Hossein Keshavarz, Zografoula Vagena, Pigi Kouki, Ilias Fountalis, Nikolaos Vasiloglou
12 December 2022
4 min read
Financial institutions such as investment banks or mortgage companies have access to rich sources of unstructured textual data, for example legal documents and corporate reports.
These documents include information of paramount importance which can be used to drive business value. Information Extraction (IE), which is responsible for extracting relevant information from unstructured data, consists of several subtasks including named entity recognition, coreference resolution, and relationship extraction.
This is the first of two blog posts discussing RelationalAI’s work towards Named Entity Recognition (NER) in the legal domain, describing a human-in-the-loop approach to annotating a large number of legal documents.
Our work was accepted as a contribution in the Industry and Government Program of the IEEE Big Data 2022 Conference, and will be presented on December 19, 2022.
You can read our paper here.
NER is one of the most pivotal IE tasks and a fundamental block in a variety of important applications, such as knowledge base construction and semantic search.
NER is the task of identifying instances of a predefined set of entity types in a text document, for example location or organization. Figure 1 exhibits four types of entities in the cover page of a loan agreement document.
Figure 1. Entities on the cover page of a loan agreement document.
You may wonder what makes the application of NER in legal documents so interesting to study?
The answer lies in the fact that legal documents, like most text documents, exhibit specific characteristics that make extracting useful information more challenging. Legal documents are usually long documents with a deeply hierarchical structure and hyperlinks that are human readable only.
Figure 2 shows the hierarchical content and human readable links in a sample loan agreement document.
Figure 2. Deeply hierarchical content in a loan agreement document. The red bounding boxes show section/subsection level hierarchy. The blue bounding boxes show list items. The green bounding boxes show section references (hyperlinks) that are human readable only.

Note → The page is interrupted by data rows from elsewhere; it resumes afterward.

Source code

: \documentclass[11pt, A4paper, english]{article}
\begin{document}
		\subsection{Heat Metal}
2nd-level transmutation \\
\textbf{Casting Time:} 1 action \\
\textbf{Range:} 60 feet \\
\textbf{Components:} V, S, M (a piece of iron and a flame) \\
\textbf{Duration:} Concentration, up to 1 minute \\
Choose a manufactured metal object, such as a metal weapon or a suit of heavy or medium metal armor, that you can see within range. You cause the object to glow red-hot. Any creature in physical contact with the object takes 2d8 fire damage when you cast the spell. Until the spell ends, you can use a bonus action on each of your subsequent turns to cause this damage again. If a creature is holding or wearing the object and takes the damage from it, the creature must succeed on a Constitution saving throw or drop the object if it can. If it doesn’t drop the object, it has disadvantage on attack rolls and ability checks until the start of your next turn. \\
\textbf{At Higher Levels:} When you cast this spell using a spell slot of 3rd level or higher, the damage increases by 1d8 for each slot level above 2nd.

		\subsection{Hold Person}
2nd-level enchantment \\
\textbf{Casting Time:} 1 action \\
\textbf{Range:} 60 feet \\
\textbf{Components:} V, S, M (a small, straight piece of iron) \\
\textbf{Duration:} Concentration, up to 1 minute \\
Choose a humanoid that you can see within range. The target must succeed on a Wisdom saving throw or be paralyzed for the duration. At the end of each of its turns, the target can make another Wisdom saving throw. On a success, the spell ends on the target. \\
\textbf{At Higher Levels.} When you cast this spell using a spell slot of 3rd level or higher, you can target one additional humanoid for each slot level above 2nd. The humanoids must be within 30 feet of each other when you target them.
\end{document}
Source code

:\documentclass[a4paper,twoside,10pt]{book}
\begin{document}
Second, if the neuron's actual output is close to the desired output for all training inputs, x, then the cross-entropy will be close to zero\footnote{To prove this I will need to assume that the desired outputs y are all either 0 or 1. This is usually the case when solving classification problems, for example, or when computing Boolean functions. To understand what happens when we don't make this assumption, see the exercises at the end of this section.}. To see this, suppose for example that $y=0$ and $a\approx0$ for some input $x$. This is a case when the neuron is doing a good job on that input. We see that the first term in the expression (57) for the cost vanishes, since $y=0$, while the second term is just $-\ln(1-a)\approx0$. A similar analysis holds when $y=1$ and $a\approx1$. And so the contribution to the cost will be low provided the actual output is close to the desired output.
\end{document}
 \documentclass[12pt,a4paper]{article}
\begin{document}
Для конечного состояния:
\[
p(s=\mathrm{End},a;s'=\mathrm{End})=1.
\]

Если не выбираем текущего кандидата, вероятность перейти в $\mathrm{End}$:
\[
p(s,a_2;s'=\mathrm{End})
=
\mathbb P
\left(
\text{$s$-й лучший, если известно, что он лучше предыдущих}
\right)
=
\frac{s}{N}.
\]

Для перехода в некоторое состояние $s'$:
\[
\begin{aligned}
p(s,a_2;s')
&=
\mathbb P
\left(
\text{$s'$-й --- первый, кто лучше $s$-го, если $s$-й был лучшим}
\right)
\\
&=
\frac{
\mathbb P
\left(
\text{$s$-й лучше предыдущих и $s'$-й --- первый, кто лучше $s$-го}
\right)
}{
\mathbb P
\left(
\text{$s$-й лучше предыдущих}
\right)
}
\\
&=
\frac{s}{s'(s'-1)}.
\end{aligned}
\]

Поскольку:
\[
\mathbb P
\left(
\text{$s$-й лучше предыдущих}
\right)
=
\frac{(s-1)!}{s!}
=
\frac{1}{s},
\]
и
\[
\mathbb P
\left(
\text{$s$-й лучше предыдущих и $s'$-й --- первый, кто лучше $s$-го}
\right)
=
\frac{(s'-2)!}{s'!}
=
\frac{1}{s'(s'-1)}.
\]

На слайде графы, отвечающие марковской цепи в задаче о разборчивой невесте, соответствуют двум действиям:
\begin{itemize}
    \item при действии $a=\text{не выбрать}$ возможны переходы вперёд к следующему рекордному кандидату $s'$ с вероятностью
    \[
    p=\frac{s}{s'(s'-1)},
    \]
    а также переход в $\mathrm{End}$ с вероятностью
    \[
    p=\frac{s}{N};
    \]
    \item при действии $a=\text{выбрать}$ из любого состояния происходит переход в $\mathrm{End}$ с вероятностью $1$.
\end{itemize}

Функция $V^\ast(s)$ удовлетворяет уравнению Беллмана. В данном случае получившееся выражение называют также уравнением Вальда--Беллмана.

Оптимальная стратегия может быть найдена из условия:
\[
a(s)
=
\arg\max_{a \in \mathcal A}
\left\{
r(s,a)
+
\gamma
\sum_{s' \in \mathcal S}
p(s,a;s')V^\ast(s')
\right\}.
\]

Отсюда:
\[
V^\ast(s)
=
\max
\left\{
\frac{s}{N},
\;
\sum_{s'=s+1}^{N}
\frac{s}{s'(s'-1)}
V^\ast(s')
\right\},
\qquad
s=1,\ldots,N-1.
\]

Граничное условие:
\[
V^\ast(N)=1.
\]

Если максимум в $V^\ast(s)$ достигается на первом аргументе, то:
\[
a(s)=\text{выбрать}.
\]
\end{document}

Building a robust machine-learning model for solving legal-domain NER has a major upfront cost: generating a large amount of labeled examples. The existing general-purpose (e.g., CoNLL2003) and domain-specific (e.g., JNLPBA for the biomedical domain) NER datasets do not cover a wide variety of legal-domain entities, which makes it necessary to generate high-quality annotated legal documents for training language models.
Manually annotating numerous entities in legal documents is a costly and time-consuming task. As a result, the number of publicly available legal datasets in the natural language processing (NLP) domain is very small (Chalkidis et al. (2017) and Hendryks et al. (2021) are two notable exceptions).
RelationalAI proposes a human-in-the-loop strategy for generating a large number of labeled examples. The proposed framework combines both manual labeling and automated procedures in an iterative process to generate high-quality annotations.
The method for iteratively developing ground truth data is motivated by the principles of data-centric AI. In the data-centric philosophy, developing a programmatic process for collecting, cleaning, labeling, and augmenting training data is the key factor for progress for AI development.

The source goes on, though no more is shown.